El 31 de diciembre, la comunidad parroquial nos hemos acercado al final del año como quien entra descalzo en tierra sagrada, despacio, con el corazón despierto y la vida entera a la vista. Nos reunimos ante el Santísimo para dejar que la luz del Señor ilumine el camino recorrido, los gestos compartidos y esos silencios que también han tenido voz. En esa presencia que sostiene y envuelve, vivimos un encuentro hondo y verdadero, una pausa habitada que permitió reconocer que cada paso dado guarda un sentido mayor cuando se presenta ante Dios con humildad y confianza. Este momento de oración se convirtió en umbral y descanso, en el cierre sereno de un Año Jubilar que ha atravesado a la comunidad como una llamada a la misión parroquial, a la conversión del corazón, a la reconciliación profunda y a una esperanza encarnada en lo cotidiano.

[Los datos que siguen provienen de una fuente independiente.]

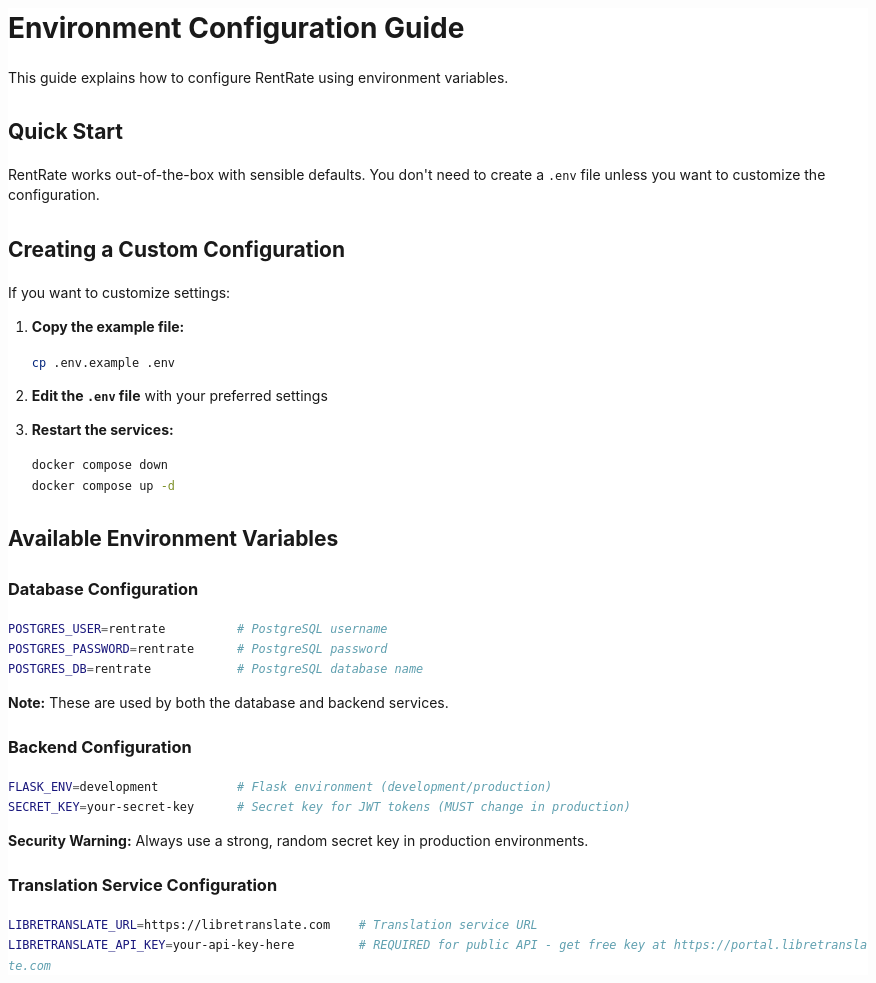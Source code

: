 # Environment Configuration Guide

This guide explains how to configure RentRate using environment variables.

## Quick Start

RentRate works out-of-the-box with sensible defaults. You don't need to create a `.env` file unless you want to customize the configuration.

## Creating a Custom Configuration

If you want to customize settings:

1. **Copy the example file:**
   ```bash
   cp .env.example .env
   ```

2. **Edit the `.env` file** with your preferred settings

3. **Restart the services:**
   ```bash
   docker compose down
   docker compose up -d
   ```

## Available Environment Variables

### Database Configuration

```bash
POSTGRES_USER=rentrate          # PostgreSQL username
POSTGRES_PASSWORD=rentrate      # PostgreSQL password
POSTGRES_DB=rentrate            # PostgreSQL database name
```

**Note:** These are used by both the database and backend services.

### Backend Configuration

```bash
FLASK_ENV=development           # Flask environment (development/production)
SECRET_KEY=your-secret-key      # Secret key for JWT tokens (MUST change in production)
```

**Security Warning:** Always use a strong, random secret key in production environments.

### Translation Service Configuration

```bash
LIBRETRANSLATE_URL=https://libretranslate.com    # Translation service URL
LIBRETRANSLATE_API_KEY=your-api-key-here         # REQUIRED for public API - get free key at https://portal.libretranslate.com
```
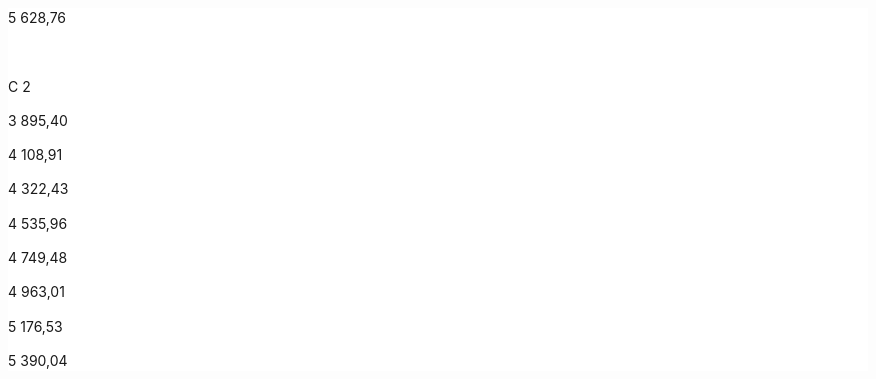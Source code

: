 5 628,76

</td>

<td style align="center" valign="middle" charoff="50">

 

</td>

</tr>

<tr>

<td style="border-right: 0.5pt solid ; " align="center" valign="middle" charoff="50">

C 2

</td>

<td style="border-right: 0.5pt solid ; " align="center" valign="middle" charoff="50">

3 895,40

</td>

<td style="border-right: 0.5pt solid ; " align="center" valign="middle" charoff="50">

4 108,91

</td>

<td style="border-right: 0.5pt solid ; " align="center" valign="middle" charoff="50">

4 322,43

</td>

<td style="border-right: 0.5pt solid ; " align="center" valign="middle" charoff="50">

4 535,96

</td>

<td style="border-right: 0.5pt solid ; " align="center" valign="middle" charoff="50">

4 749,48

</td>

<td style="border-right: 0.5pt solid ; " align="center" valign="middle" charoff="50">

4 963,01

</td>

<td style="border-right: 0.5pt solid ; " align="center" valign="middle" charoff="50">

5 176,53

</td>

<td style="border-right: 0.5pt solid ; " align="center" valign="middle" charoff="50">

5 390,04
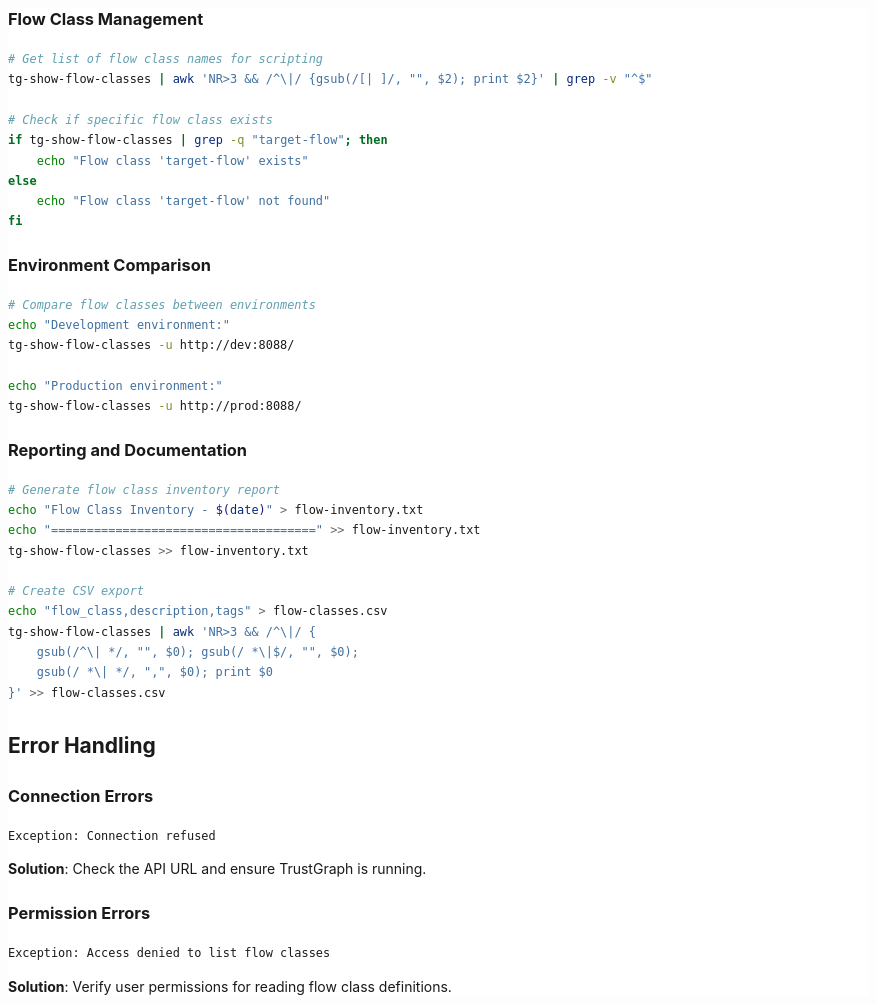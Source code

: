 ### Flow Class Management
```bash
# Get list of flow class names for scripting
tg-show-flow-classes | awk 'NR>3 && /^\|/ {gsub(/[| ]/, "", $2); print $2}' | grep -v "^$"

# Check if specific flow class exists
if tg-show-flow-classes | grep -q "target-flow"; then
    echo "Flow class 'target-flow' exists"
else
    echo "Flow class 'target-flow' not found"
fi
```

### Environment Comparison
```bash
# Compare flow classes between environments
echo "Development environment:"
tg-show-flow-classes -u http://dev:8088/

echo "Production environment:"
tg-show-flow-classes -u http://prod:8088/
```

### Reporting and Documentation
```bash
# Generate flow class inventory report
echo "Flow Class Inventory - $(date)" > flow-inventory.txt
echo "=====================================" >> flow-inventory.txt
tg-show-flow-classes >> flow-inventory.txt

# Create CSV export
echo "flow_class,description,tags" > flow-classes.csv
tg-show-flow-classes | awk 'NR>3 && /^\|/ {
    gsub(/^\| */, "", $0); gsub(/ *\|$/, "", $0); 
    gsub(/ *\| */, ",", $0); print $0
}' >> flow-classes.csv
```

## Error Handling

### Connection Errors
```bash
Exception: Connection refused
```
**Solution**: Check the API URL and ensure TrustGraph is running.

### Permission Errors
```bash
Exception: Access denied to list flow classes
```
**Solution**: Verify user permissions for reading flow class definitions.
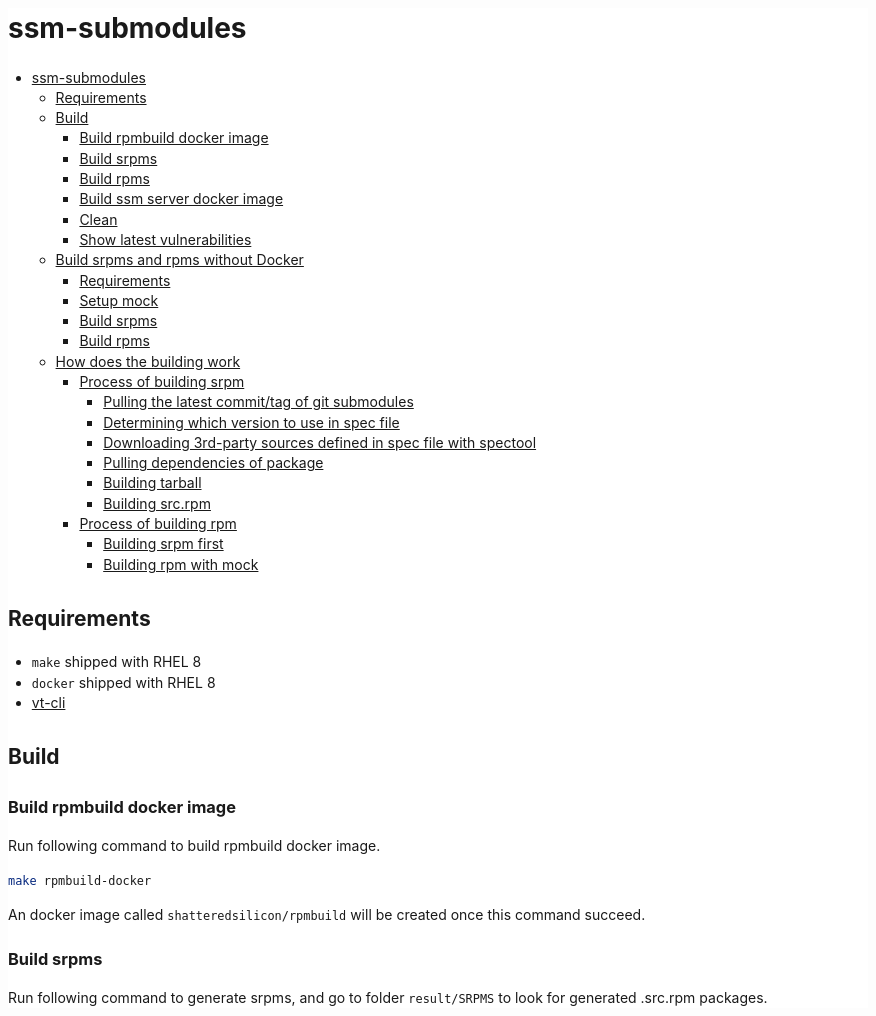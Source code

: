# ssm-submodules

- [ssm-submodules](#ssm-submodules)
  * [Requirements](#requirements)
  * [Build](#build)
    + [Build rpmbuild docker image](#build-rpmbuild-docker-image)
    + [Build srpms](#build-srpms)
    + [Build rpms](#build-rpms)
    + [Build ssm server docker image](#build-ssm-server-docker-image)
    + [Clean](#clean)
    + [Show latest vulnerabilities](#show-latest-vulnerabilities)
  * [Build srpms and rpms without Docker](#build-srpms-and-rpms-without-docker)
    + [Requirements](#requirements-1)
    + [Setup mock](#setup-mock)
    + [Build srpms](#build-srpms-1)
    + [Build rpms](#build-rpms-1)
  * [How does the building work](#how-does-the-building-work)
    + [Process of building srpm](#process-of-building-srpm)
        * [Pulling the latest commit/tag of git submodules](#pulling-the-latest-commit-tag-of-git-submodules)
        * [Determining which version to use in spec file](#determining-which-version-to-use-in-spec-file)
        * [Downloading 3rd-party sources defined in spec file with spectool](#downloading-3rd-party-sources-defined-in-spec-file-with-spectool)
        * [Pulling dependencies of package](#pulling-dependencies-of-package)
        * [Building tarball](#building-tarball)
        * [Building src.rpm](#building-srcrpm)
    + [Process of building rpm](#process-of-building-rpm)
        * [Building srpm first](#building-srpm-first)
        * [Building rpm with mock](#building-rpm-with-mock)

## Requirements

- `make` shipped with RHEL 8
- `docker` shipped with RHEL 8
- [vt-cli](https://github.com/VirusTotal/vt-cli)

## Build

### Build rpmbuild docker image

Run following command to build rpmbuild docker image.

```bash
make rpmbuild-docker
```

An docker image called `shatteredsilicon/rpmbuild` will be created once this command succeed.

### Build srpms

Run following command to generate srpms, and go to folder `result/SRPMS` to look for generated .src.rpm packages.

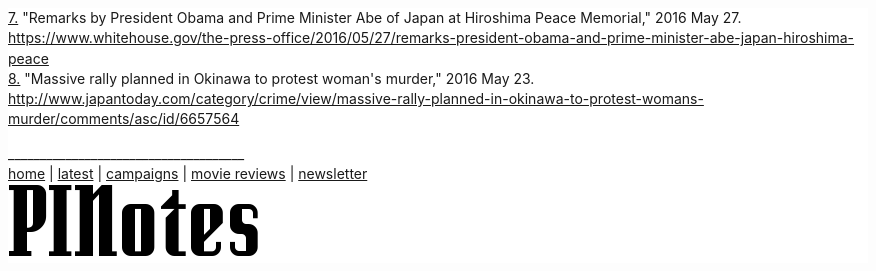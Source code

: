 <a class="note-no" href="#user-content-noteref7" name="user-content-note7">7.</a> "Remarks by President Obama and Prime Minister Abe of Japan at Hiroshima Peace Memorial," 2016 May 27. https://www.whitehouse.gov/the-press-office/2016/05/27/remarks-president-obama-and-prime-minister-abe-japan-hiroshima-peace<br />
<a class="note-no" href="#user-content-noteref8" name="user-content-note8">8.</a> "Massive rally planned in Okinawa to protest woman's murder," 2016 May 23. http://www.japantoday.com/category/crime/view/massive-rally-planned-in-okinawa-to-protest-womans-murder/comments/asc/id/6657564

<div class="hide"></div><div class="hide"><p>_____________________________________<br /><a href="../index.md">home</a> | <a href="../pages/latest.md">latest</a> | <a href="../pages/agitation/index.md">campaigns</a> | <a href="../reviews/movies/index.md">movie reviews</a> | <a href="../pages/newsletter/index.md">newsletter</a><br /><a href="../index.md"><img src="../_layouts/images/logo_250.png" alt="PINotes" /></a></p></div>
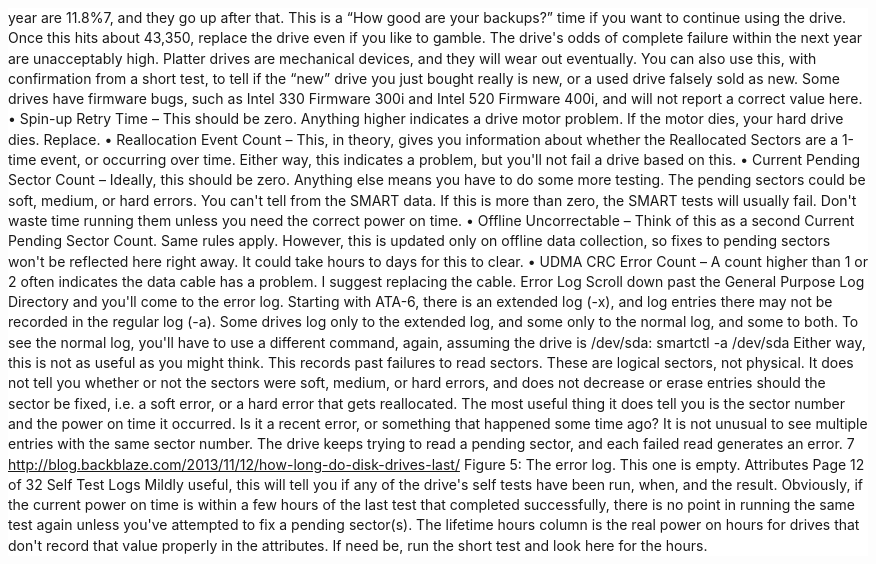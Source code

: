 year are 11.8%7, and they go up after that. This is a “How good are your backups?” time if you
want to continue using the drive. Once this hits about 43,350, replace the drive even if you like
to gamble. The drive's odds of complete failure within the next year are unacceptably high.
Platter drives are mechanical devices, and they will wear out eventually. You can also use this,
with confirmation from a short test, to tell if the “new” drive you just bought really is new, or a
used drive falsely sold as new. Some drives have firmware bugs, such as Intel 330 Firmware
300i and Intel 520 Firmware 400i, and will not report a correct value here.
•
Spin-up Retry Time – This should be zero. Anything higher indicates a drive motor problem. If
the motor dies, your hard drive dies. Replace.
•
Reallocation Event Count – This, in theory, gives you information about whether the
Reallocated Sectors are a 1-time event, or occurring over time. Either way, this indicates a
problem, but you'll not fail a drive based on this.
•
Current Pending Sector Count – Ideally, this should be zero. Anything else means you have to
do some more testing. The pending sectors could be soft, medium, or hard errors. You can't tell
from the SMART data. If this is more than zero, the SMART tests will usually fail. Don't waste
time running them unless you need the correct power on time.
•
Offline Uncorrectable – Think of this as a second Current Pending Sector Count. Same rules
apply. However, this is updated only on offline data collection, so fixes to pending sectors won't
be reflected here right away. It could take hours to days for this to clear.
•
UDMA CRC Error Count – A count higher than 1 or 2 often indicates the data cable has a
problem. I suggest replacing the cable.
Error Log
Scroll down past the General
Purpose Log Directory and you'll
come to the error log. Starting with
ATA-6, there is an extended log (-x),
and log entries there may not be recorded in the regular log (-a). Some drives log only to the extended
log, and some only to the normal log, and some to both. To see the normal log, you'll have to use a
different command, again, assuming the drive is /dev/sda:
smartctl -a /dev/sda
Either way, this is not as useful as you might think. This records past failures to read sectors. These are
logical sectors, not physical. It does not tell you whether or not the sectors were soft, medium, or hard
errors, and does not decrease or erase entries should the sector be fixed, i.e. a soft error, or a hard error
that gets reallocated.
The most useful thing it does tell you is the sector number and the power on time it occurred. Is it a
recent error, or something that happened some time ago? It is not unusual to see multiple entries with
the same sector number. The drive keeps trying to read a pending sector, and each failed read generates
an error.
7
http://blog.backblaze.com/2013/11/12/how-long-do-disk-drives-last/
Figure 5: The error log. This one is empty.
Attributes
Page 12 of 32
Self Test Logs
Mildly useful, this will tell you if any of the drive's self tests have been run, when, and the result.
Obviously, if the current power on time is within a few hours of the last test that completed
successfully, there is no point in running the same test again unless you've attempted to fix a pending
sector(s). The lifetime hours column is the real power on hours for drives that don't record that value
properly in the attributes. If need be, run the short test and look here for the hours.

El inicio llegó con la petición de perdón, pronunciada desde un deseo sincero de vivir con el corazón unificado, en paz por dentro y por fuera. Dejamos que la misericordia de Dios ordenara aquello que a veces aparece disperso en la vida personal y comunitaria. Fue un gesto sencillo y valiente, nacido de la verdad compartida, como quien confía su historia a Aquel que la conoce entera, la acoge con ternura y la recrea con amor. Desde ahí brotó el agradecimiento, de manera natural y profunda, casi como una respiración del alma. Al mirar el año con los ojos de Dios, reconocimos la vida que ha florecido, las presencias fieles que han sostenido el camino y las semillas que germinaron incluso en terrenos cansados. Dar gracias fue reconocer la presencia de Dios en cada fragilidad, en cada esfuerzo, en la entrega callada de tantos corazones que hacen posible la vida comunitaria.
El momento más intenso llegó al poner en manos del Señor la vida que se abre ante nosotros en el 2026. Lo hicimos desde una confianza serena, dejando que la esperanza tomara forma concreta. Cada proyecto, cada deseo profundo, cada inquietud fue ofrecida como ofrenda viva, con la certeza de que Dios cuida lo que se le confía y guía los pasos de quienes caminan sostenidos por Él. El padre Adrián acompañó este tiempo con palabras cercanas y oración profunda, ayudándonos a entrar en ese espacio interior donde Dios habla al corazón y lo ensancha. Su presencia fue un regalo que sostuvo el ritmo de la oración y condujo hacia la bendición final, recibida como envío y como impulso suave para comenzar el nuevo año con el alma en paz y la mirada abierta.
Este cierre orante ha sido un regalo para la comunidad, una experiencia vivida desde dentro que recuerda que la fe se celebra, se agradece y se confía. Entramos en el 2026 con el corazón habitado por la bendición recibida, con la certeza de que caminar juntos y ponernos en manos de Dios transforma el tiempo en gracia y la vida en promesa que se despliega.